# ASSIGNMENT
Leave out the pictures, and retype the remaining data exactly.

--- START ---

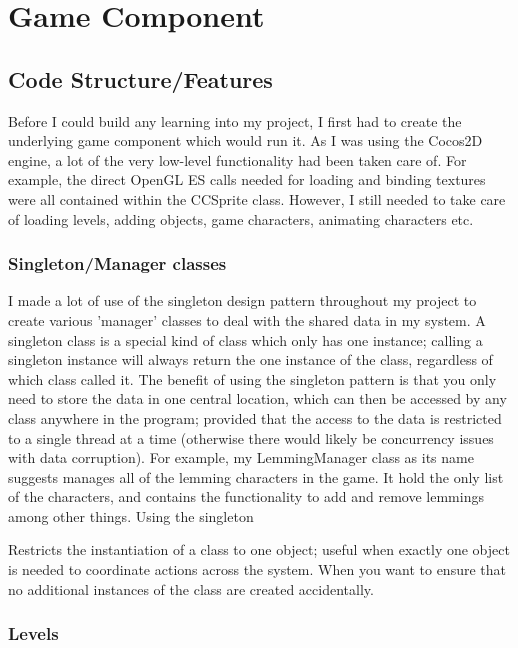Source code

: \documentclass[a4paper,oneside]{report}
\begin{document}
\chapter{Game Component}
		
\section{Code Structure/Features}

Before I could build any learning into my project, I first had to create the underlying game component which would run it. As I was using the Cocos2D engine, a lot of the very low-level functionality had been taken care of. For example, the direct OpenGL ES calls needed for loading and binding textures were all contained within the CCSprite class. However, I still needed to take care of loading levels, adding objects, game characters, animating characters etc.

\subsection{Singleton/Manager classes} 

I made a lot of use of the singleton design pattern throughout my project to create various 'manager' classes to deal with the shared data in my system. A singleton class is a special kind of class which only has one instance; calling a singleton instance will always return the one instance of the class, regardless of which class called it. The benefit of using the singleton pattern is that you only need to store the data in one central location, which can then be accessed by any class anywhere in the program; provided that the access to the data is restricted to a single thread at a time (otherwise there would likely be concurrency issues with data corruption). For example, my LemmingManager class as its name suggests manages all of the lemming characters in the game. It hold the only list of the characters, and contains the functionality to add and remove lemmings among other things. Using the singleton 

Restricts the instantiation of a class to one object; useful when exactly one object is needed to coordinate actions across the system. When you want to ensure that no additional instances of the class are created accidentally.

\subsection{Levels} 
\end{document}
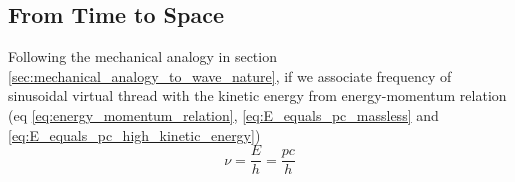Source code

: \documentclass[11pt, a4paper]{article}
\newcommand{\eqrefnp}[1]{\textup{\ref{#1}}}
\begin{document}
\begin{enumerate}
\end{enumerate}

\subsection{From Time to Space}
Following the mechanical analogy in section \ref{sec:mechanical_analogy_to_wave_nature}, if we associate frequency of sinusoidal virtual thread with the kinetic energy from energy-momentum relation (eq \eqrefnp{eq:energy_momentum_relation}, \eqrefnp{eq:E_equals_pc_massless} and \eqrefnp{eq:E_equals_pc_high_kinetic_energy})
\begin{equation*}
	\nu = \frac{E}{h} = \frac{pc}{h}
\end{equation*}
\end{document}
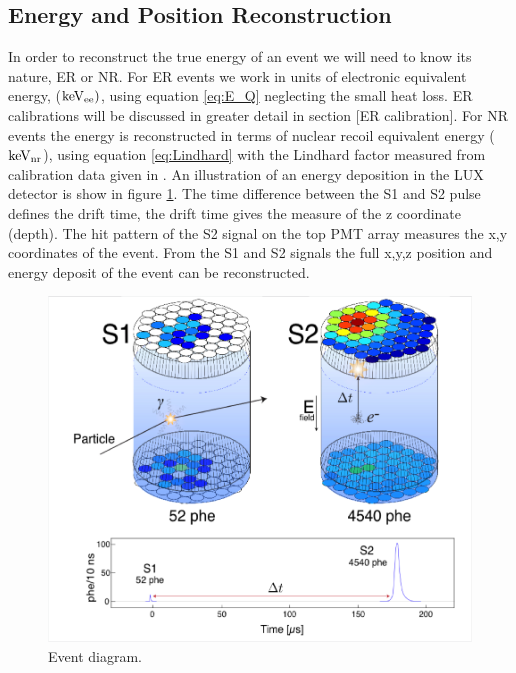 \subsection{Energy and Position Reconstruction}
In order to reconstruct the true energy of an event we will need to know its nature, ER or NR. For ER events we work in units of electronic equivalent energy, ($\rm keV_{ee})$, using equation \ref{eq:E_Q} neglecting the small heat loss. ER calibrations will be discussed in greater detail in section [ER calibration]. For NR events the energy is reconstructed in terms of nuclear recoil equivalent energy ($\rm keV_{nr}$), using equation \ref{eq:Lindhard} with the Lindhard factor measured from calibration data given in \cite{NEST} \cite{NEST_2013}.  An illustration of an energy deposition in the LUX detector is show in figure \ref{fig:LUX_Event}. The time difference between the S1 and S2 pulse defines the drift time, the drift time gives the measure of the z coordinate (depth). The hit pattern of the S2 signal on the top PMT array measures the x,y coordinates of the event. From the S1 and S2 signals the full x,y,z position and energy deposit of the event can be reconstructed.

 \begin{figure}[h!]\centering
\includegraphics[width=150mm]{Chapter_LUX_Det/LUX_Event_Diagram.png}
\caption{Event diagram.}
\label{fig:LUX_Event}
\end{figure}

--- END ---

# OUTPUT FOR THIS EXERCISE
Source code

: \documentclass[a4paper,oneside]{report}
\begin{document}
\chapter{Game Component}
		
\section{Code Structure/Features}

Before I could build any learning into my project, I first had to create the underlying game component which would run it. As I was using the Cocos2D engine, a lot of the very low-level functionality had been taken care of. For example, the direct OpenGL ES calls needed for loading and binding textures were all contained within the CCSprite class. However, I still needed to take care of loading levels, adding objects, game characters, animating characters etc.

\subsection{Singleton/Manager classes} 

I made a lot of use of the singleton design pattern throughout my project to create various 'manager' classes to deal with the shared data in my system. A singleton class is a special kind of class which only has one instance; calling a singleton instance will always return the one instance of the class, regardless of which class called it. The benefit of using the singleton pattern is that you only need to store the data in one central location, which can then be accessed by any class anywhere in the program; provided that the access to the data is restricted to a single thread at a time (otherwise there would likely be concurrency issues with data corruption). For example, my LemmingManager class as its name suggests manages all of the lemming characters in the game. It hold the only list of the characters, and contains the functionality to add and remove lemmings among other things. Using the singleton 

Restricts the instantiation of a class to one object; useful when exactly one object is needed to coordinate actions across the system. When you want to ensure that no additional instances of the class are created accidentally.

\subsection{Levels} 
\end{document}
Source code

: \documentclass[11pt, a4paper]{article}
\newcommand{\eqrefnp}[1]{\textup{\ref{#1}}}
\begin{document}
\begin{enumerate}
\end{enumerate}

\subsection{From Time to Space}
Following the mechanical analogy in section \ref{sec:mechanical_analogy_to_wave_nature}, if we associate frequency of sinusoidal virtual thread with the kinetic energy from energy-momentum relation (eq \eqrefnp{eq:energy_momentum_relation}, \eqrefnp{eq:E_equals_pc_massless} and \eqrefnp{eq:E_equals_pc_high_kinetic_energy})
\begin{equation*}
	\nu = \frac{E}{h} = \frac{pc}{h}
\end{equation*}
\end{document}
 \subsection{Energy and Position Reconstruction}
In order to reconstruct the true energy of an event we will need to know its nature, ER or NR. For ER events we work in units of electronic equivalent energy, ($\rm keV_{ee})$, using equation \ref{eq:E_Q} neglecting the small heat loss. ER calibrations will be discussed in greater detail in section [ER calibration]. For NR events the energy is reconstructed in terms of nuclear recoil equivalent energy ($\rm keV_{nr}$), using equation \ref{eq:Lindhard} with the Lindhard factor measured from calibration data given in \cite{NEST} \cite{NEST_2013}.  An illustration of an energy deposition in the LUX detector is show in figure \ref{fig:LUX_Event}. The time difference between the S1 and S2 pulse defines the drift time, the drift time gives the measure of the z coordinate (depth). The hit pattern of the S2 signal on the top PMT array measures the x,y coordinates of the event. From the S1 and S2 signals the full x,y,z position and energy deposit of the event can be reconstructed.

 \begin{figure}[h!]\centering
\includegraphics[width=150mm]{Chapter_LUX_Det/LUX_Event_Diagram.png}
\caption{Event diagram.}
\label{fig:LUX_Event}
\end{figure}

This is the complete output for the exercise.